◆ **Requirement**
Each line of the data below that contains "much" must be copied.

◆ **The data**

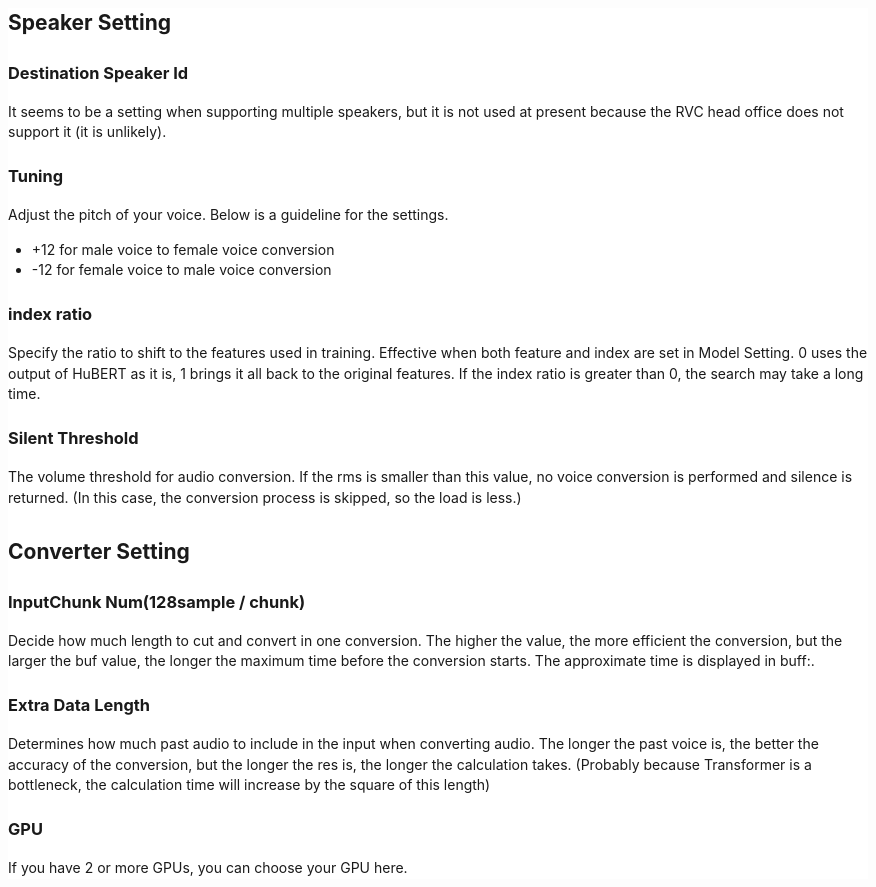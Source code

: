 
## Speaker Setting
### Destination Speaker Id
It seems to be a setting when supporting multiple speakers, but it is not used at present because the RVC head office does not support it (it is unlikely).

### Tuning
Adjust the pitch of your voice. Below is a guideline for the settings.

- +12 for male voice to female voice conversion
- -12 for female voice to male voice conversion

### index ratio
Specify the ratio to shift to the features used in training. Effective when both feature and index are set in Model Setting.
0 uses the output of HuBERT as it is, 1 brings it all back to the original features.
If the index ratio is greater than 0, the search may take a long time.

### Silent Threshold
The volume threshold for audio conversion. If the rms is smaller than this value, no voice conversion is performed and silence is returned.
(In this case, the conversion process is skipped, so the load is less.)

## Converter Setting
### InputChunk Num(128sample / chunk)
Decide how much length to cut and convert in one conversion. The higher the value, the more efficient the conversion, but the larger the buf value, the longer the maximum time before the conversion starts. The approximate time is displayed in buff:.

### Extra Data Length
Determines how much past audio to include in the input when converting audio. The longer the past voice is, the better the accuracy of the conversion, but the longer the res is, the longer the calculation takes.
(Probably because Transformer is a bottleneck, the calculation time will increase by the square of this length)

### GPU
If you have 2 or more GPUs, you can choose your GPU here.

◆ **Exercise response**
Decide how much length to cut and convert in one conversion. The higher the value, the more efficient the conversion, but the larger the buf value, the longer the maximum time before the conversion starts. The approximate time is displayed in buff:.
Determines how much past audio to include in the input when converting audio. The longer the past voice is, the better the accuracy of the conversion, but the longer the res is, the longer the calculation takes.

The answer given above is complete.